I was interested in complexity because in an odd reversal of events, my life had just become a lot simpler. My son had just gone off to college, 3000 miles away and I could not believe what it felt like to not be a 24-hour parent. I kept this to myself because it seemed like some kind of betrayal, if not to my son, then to all my parent-peers who kept pressing me about how bad I must feel that he was gone. Not so. It felt kind of Good.
About that time, though, I had an unfortunate event. An abandoned oil tank in my basement decided to leak. It had, in fact, been leaking for some time, and when it finally became enough of a hole that the spilling oil actually caused noticeable smells in my house, close to a hundred gallons of fuel oil had gone into the ground. I live in Massachusetts. We worry about stuff like that: global warming, the degradation of the environment, blah blah..... Massachusetts told me to just clean it up and stop complaining. That is when the clean-up contractor's bills started to arrive, about every other day, for amounts between $500 and $20,000. There was no telling when the end would come.
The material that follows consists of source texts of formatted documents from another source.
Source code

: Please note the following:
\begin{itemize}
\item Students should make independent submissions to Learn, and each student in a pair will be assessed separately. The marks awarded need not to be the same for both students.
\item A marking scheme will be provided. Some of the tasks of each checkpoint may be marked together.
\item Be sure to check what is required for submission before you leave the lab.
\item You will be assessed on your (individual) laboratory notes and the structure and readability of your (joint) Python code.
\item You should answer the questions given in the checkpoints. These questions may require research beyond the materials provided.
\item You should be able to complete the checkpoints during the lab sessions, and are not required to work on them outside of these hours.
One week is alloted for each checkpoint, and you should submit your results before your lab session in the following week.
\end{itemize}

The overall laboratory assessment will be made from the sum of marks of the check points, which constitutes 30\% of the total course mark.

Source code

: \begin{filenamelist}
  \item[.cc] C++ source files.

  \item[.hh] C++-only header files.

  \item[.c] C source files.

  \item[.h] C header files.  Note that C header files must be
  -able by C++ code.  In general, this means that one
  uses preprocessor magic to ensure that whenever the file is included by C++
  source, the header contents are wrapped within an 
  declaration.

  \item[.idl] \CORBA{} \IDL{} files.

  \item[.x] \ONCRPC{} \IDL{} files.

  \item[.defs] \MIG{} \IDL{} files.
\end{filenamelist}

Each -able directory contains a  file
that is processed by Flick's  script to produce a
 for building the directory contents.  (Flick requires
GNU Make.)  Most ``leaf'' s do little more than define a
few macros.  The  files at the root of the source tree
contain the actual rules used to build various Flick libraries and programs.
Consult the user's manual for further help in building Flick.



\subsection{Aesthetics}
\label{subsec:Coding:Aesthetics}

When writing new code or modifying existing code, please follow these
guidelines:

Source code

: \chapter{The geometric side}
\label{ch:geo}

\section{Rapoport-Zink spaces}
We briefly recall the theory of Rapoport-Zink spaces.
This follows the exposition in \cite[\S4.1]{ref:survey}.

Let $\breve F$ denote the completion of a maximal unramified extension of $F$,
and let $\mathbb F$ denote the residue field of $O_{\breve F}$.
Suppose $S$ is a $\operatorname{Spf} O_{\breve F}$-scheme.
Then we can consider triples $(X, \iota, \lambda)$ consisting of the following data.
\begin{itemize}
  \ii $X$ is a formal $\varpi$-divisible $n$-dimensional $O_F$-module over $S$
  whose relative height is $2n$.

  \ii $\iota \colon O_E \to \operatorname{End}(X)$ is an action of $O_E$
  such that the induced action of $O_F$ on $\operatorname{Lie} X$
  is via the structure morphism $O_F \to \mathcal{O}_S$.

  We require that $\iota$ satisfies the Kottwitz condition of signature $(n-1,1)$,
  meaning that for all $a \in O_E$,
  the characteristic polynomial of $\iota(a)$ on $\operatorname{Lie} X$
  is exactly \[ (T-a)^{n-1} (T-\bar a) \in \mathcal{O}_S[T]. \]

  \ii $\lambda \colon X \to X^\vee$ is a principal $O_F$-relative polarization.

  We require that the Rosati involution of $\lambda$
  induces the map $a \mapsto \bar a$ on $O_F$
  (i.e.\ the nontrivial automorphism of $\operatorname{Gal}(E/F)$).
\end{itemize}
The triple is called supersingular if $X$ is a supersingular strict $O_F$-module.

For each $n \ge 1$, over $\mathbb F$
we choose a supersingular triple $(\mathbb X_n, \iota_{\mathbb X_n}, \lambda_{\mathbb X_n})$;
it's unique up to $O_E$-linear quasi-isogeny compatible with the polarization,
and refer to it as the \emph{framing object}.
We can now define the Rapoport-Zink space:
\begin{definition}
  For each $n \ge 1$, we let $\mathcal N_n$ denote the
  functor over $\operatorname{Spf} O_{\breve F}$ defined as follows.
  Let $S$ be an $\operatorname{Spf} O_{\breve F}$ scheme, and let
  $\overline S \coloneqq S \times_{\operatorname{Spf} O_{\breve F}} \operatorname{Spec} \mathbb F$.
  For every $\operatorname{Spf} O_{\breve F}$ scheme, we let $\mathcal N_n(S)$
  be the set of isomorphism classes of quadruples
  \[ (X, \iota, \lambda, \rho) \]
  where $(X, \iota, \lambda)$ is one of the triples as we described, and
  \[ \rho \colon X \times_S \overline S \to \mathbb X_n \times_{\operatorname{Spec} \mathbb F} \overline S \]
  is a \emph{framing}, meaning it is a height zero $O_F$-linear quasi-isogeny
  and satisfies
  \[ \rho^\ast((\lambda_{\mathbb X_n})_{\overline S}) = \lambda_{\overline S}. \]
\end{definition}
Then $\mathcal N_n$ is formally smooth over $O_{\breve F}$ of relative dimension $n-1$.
Some would call that stress. So would I.
They say that all clouds have a silver lining. The silver lining to this cloud was in the form of a cluttered basement (25 years of accumulated and discarded Life down there) that had to be removed in order for the clean-up crew to do their state-mandated work. And in that process (the basement clean up, not the oil spill clean up), I saw the procession of my Life since graduate school march up the basement stairs and into a huge dumpster positioned conveniently in my driveway.
I say it was a Gift. To be able to let go of all those things, those books, those unfinished projects, those unused and unopened wedding gifts, those drawings, those broken pieces of furniture that refused to mend themselves, those scavenged artifacts which would not assemble themselves, those yard sale acquisitions, those sentimental toys of a baby boy who was now across the country having the time of his life and not really worrying about his childhood toys, those pieces of the house, disassembled from upstairs and held in the basement for their historical significance, those secret old love letters..... they all got reveiwed by me, then went into the dumpster (and then where?)... is this what Life amounts to?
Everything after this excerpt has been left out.